WORK INSTRUCTIONS - Every line that contains the word "apps" is to be copied from the listing.

RECORDS FOR THE EXERCISE -
++++++

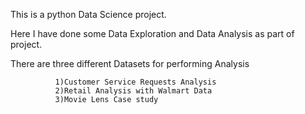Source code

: This is a python Data Science project. 

Here I have done some Data Exploration and Data Analysis as part of project.

There are three different Datasets for performing Analysis 
              
              1)Customer Service Requests Analysis
              2)Retail Analysis with Walmart Data
              3)Movie Lens Case study

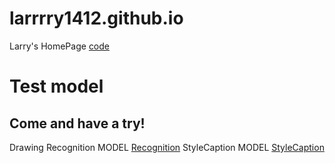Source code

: # larrrry1412.github.io
Larry's HomePage   <a href='https://github.com/larrrry1412/larrrry1412.github.io'>code</a>
<br>
<h1>Test model</h1>
<h2>Come and have a try!</h2>
Drawing Recognition MODEL   <a href='https://larrrry1412.github.io/recog'>Recognition</a>
StyleCaption MODEL   <a href='https://larrrry1412.github.io/styleCaption/'>StyleCaption</a>

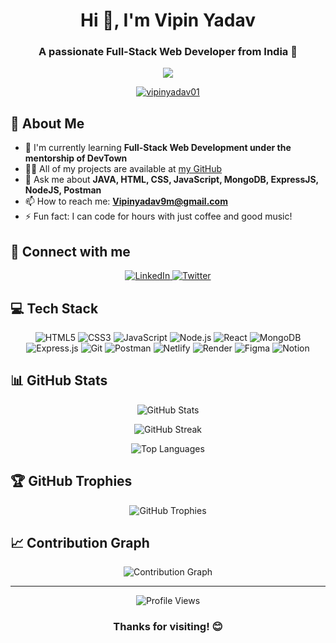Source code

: <h1 align="center">Hi 👋, I'm Vipin Yadav</h1>
<h3 align="center">A passionate Full-Stack Web Developer from India 🚀</h3>

<p align="center">
  <img src="https://readme-typing-svg.herokuapp.com?lines=Full+Stack+Web+Developer;Always+learning+new+things&center=true&width=380&height=45">
</p>

<p align="center">
  <a href="https://github.com/ryo-ma/github-profile-trophy">
    <img src="https://github-profile-trophy.vercel.app/?username=vipinyadav01" alt="vipinyadav01" />
  </a>
</p>

## 🚀 About Me

- 🌱 I'm currently learning **Full-Stack Web Development under the mentorship of DevTown**
- 👨‍💻 All of my projects are available at [my GitHub](https://github.com/vipinyadav01)
- 💬 Ask me about **JAVA, HTML, CSS, JavaScript, MongoDB, ExpressJS, NodeJS, Postman**
- 📫 How to reach me: **Vipinyadav9m@gmail.com**
- ⚡ Fun fact: I can code for hours with just coffee and good music!

## 🔗 Connect with me

<p align="center">
  <a href="https://linkedin.com/in/vipinyadav01" target="_blank">
    <img src="https://img.shields.io/badge/LinkedIn-0077B5?style=for-the-badge&logo=linkedin&logoColor=white" alt="LinkedIn"/>
  </a>
  <a href="https://twitter.com/vipinyadav9m" target="_blank">
    <img src="https://img.shields.io/badge/Twitter-1DA1F2?style=for-the-badge&logo=twitter&logoColor=white" alt="Twitter"/>
  </a>
</p>

## 💻 Tech Stack

<p align="center">
  <img src="https://img.shields.io/badge/HTML5-E34F26?style=for-the-badge&logo=html5&logoColor=white" alt="HTML5" />
  <img src="https://img.shields.io/badge/CSS3-1572B6?style=for-the-badge&logo=css3&logoColor=white" alt="CSS3" />
  <img src="https://img.shields.io/badge/JavaScript-F7DF1E?style=for-the-badge&logo=javascript&logoColor=black" alt="JavaScript" />
  <img src="https://img.shields.io/badge/Node.js-43853D?style=for-the-badge&logo=node.js&logoColor=white" alt="Node.js" />
  <img src="https://img.shields.io/badge/React-20232A?style=for-the-badge&logo=react&logoColor=61DAFB" alt="React" />
  <img src="https://img.shields.io/badge/MongoDB-4EA94B?style=for-the-badge&logo=mongodb&logoColor=white" alt="MongoDB" />
  <img src="https://img.shields.io/badge/Express.js-404D59?style=for-the-badge" alt="Express.js" />
  <img src="https://img.shields.io/badge/Git-F05032?style=for-the-badge&logo=git&logoColor=white" alt="Git" />
  <img src="https://img.shields.io/badge/Postman-FF6C37?style=for-the-badge&logo=Postman&logoColor=white" alt="Postman" />
  <img src="https://img.shields.io/badge/Netlify-00C7B7?style=for-the-badge&logo=netlify&logoColor=white" alt="Netlify" />
  <img src="https://img.shields.io/badge/Render-46E3B7?style=for-the-badge&logo=render&logoColor=white" alt="Render" />
  <img src="https://img.shields.io/badge/Figma-F24E1E?style=for-the-badge&logo=figma&logoColor=white" alt="Figma" />
  <img src="https://img.shields.io/badge/Notion-000000?style=for-the-badge&logo=notion&logoColor=white" alt="Notion" />
</p>

## 📊 GitHub Stats

<p align="center">
  <img src="https://github-readme-stats-sigma-five.vercel.app/api?username=vipinyadav01&theme=radical&hide_border=false&include_all_commits=true&count_private=true" alt="GitHub Stats" />
</p>
<p align="center">
  <img src="https://github-readme-streak-stats.herokuapp.com/?user=vipinyadav01&theme=radical&hide_border=false" alt="GitHub Streak" />
</p>
<p align="center">
  <img src="https://github-readme-stats-sigma-five.vercel.app/api/top-langs/?username=vipinyadav01&theme=radical&hide_border=false&include_all_commits=true&count_private=true&layout=compact" alt="Top Languages" />
</p>


## 🏆 GitHub Trophies

<p align="center">
  <img src="https://github-profile-trophy.vercel.app/?username=vipinyadav01&theme=radical&no-frame=false&no-bg=true&margin-w=4" alt="GitHub Trophies" />
</p>



## 📈 Contribution Graph

<p align="center">
  <img src="https://github-readme-activity-graph.vercel.app/graph?username=vipinyadav01&theme=react-dark" alt="Contribution Graph" />
</p>

---

<p align="center">
  <img src="https://komarev.com/ghpvc/?username=vipinyadav01&label=Profile%20views&color=0e75b6&style=flat" alt="Profile Views" />
</p>

<h3 align="center">Thanks for visiting! 😊</h3>
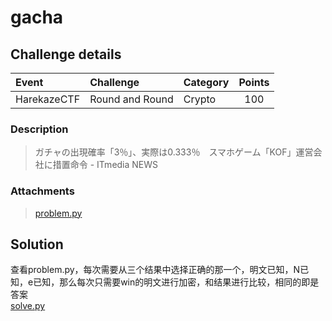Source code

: # gacha
## Challenge details
|       Event        | Challenge | Category | Points  |
|:-------------------|:----------|:---------|:-------:|
|   HarekazeCTF      |  Round and Round         |   Crypto       |   100     |

### Description
> ガチャの出現確率「3％」、実際は0.333％　スマホゲーム「KOF」運営会社に措置命令 - ITmedia NEWS
### Attachments
> [problem.py](problem.py)
## Solution
查看problem.py，每次需要从三个结果中选择正确的那一个，明文已知，N已知，e已知，那么每次只需要win的明文进行加密，和结果进行比较，相同的即是答案  
[solve.py](solve.py)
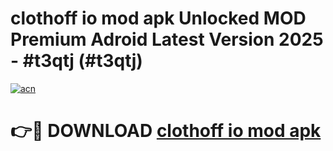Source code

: # clothoff io mod apk Unlocked MOD Premium Adroid Latest Version 2025 - #t3qtj (#t3qtj)

[![acn](https://github.com/user-attachments/assets/0f9c940e-d8b0-45ae-aac7-cd30a18b3e1c)](https://apps.libra.edu.pl/?title=clothoff_io_mod_apk&ref=10FE)

# 👉🔴 DOWNLOAD [clothoff io mod apk](https://apps.libra.edu.pl/?title=clothoff_io_mod_apk&ref=10FE)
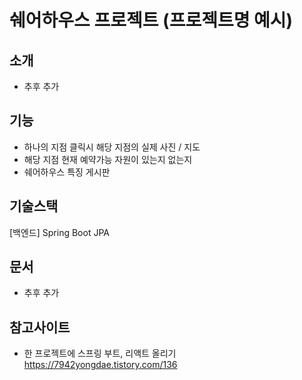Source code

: # 쉐어하우스 프로젝트 (프로젝트명 예시)
## 소개
- 추후 추가

## 기능
- 하나의 지점 클릭시 해당 지점의 실제 사진 / 지도
- 해당 지점 현재 예약가능 자원이 있는지 없는지
- 쉐어하우스 특징 게시판

## 기술스택
[백엔드]
Spring Boot
JPA

## 문서
- 추후 추가

## 참고사이트
- 한 프로젝트에 스프링 부트, 리액트 올리기  
https://7942yongdae.tistory.com/136

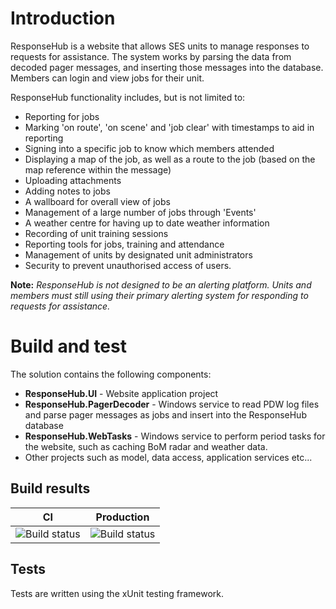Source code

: # Introduction
ResponseHub is a website that allows SES units to manage responses to requests for assistance.  The system works by parsing the data from decoded pager messages, and inserting those messages into the database. Members can login and view jobs for their unit.

ResponseHub functionality includes, but is not limited to:

* Reporting for jobs
 * Marking 'on route', 'on scene' and 'job clear' with timestamps to aid in reporting
 * Signing into a specific job to know which members attended
 * Displaying a map of the job, as well as a route to the job (based on the map reference within the message)
 * Uploading attachments
 * Adding notes to jobs
* A wallboard for overall view of jobs
* Management of a large number of jobs through 'Events'
* A weather centre for having up to date weather information
* Recording of unit training sessions
* Reporting tools for jobs, training and attendance
* Management of units by designated unit administrators
* Security to prevent unauthorised access of users.

**Note:** *ResponseHub is not designed to be an alerting platform. Units and members must still using their primary alerting system for responding to requests for assistance.*

# Build and test
The solution contains the following components:

* __ResponseHub.UI__ - Website application project
* __ResponseHub.PagerDecoder__ - Windows service to read PDW log files and parse pager messages as jobs and insert into the ResponseHub database 
* __ResponseHub.WebTasks__ - Windows service to perform period tasks for the website, such as caching BoM radar and weather data.
* Other projects such as model, data access, application services etc...

## Build results
|CI|Production|
|---|---|
|![Build status](https://juzzbott.visualstudio.com/ResponseHub/_apis/build/status/ResponseHub%20Website%20-%20CI%20Build "CI build result")|![Build status](https://responsehub.visualstudio.com/_apis/public/build/definitions/500d2900-f667-4dc5-9eb4-56dc83bcb1e6/2/badge "Production build result")|

## Tests
Tests are written using the xUnit testing framework.


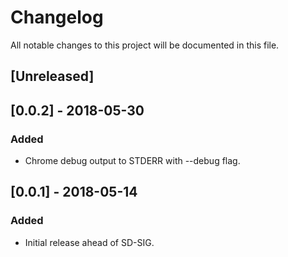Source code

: # Changelog
All notable changes to this project will be documented in this file.

## [Unreleased]

## [0.0.2] - 2018-05-30
### Added
- Chrome debug output to STDERR with --debug flag.

## [0.0.1] - 2018-05-14
### Added
- Initial release ahead of SD-SIG.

++++++

SOLUTION -
[![acn](https://github.com/user-attachments/assets/0f9c940e-d8b0-45ae-aac7-cd30a18b3e1c)](https://apps.libra.edu.pl/?title=clothoff_io_mod_apk&ref=10FE)
# 👉🔴 DOWNLOAD [clothoff io mod apk](https://apps.libra.edu.pl/?title=clothoff_io_mod_apk&ref=10FE)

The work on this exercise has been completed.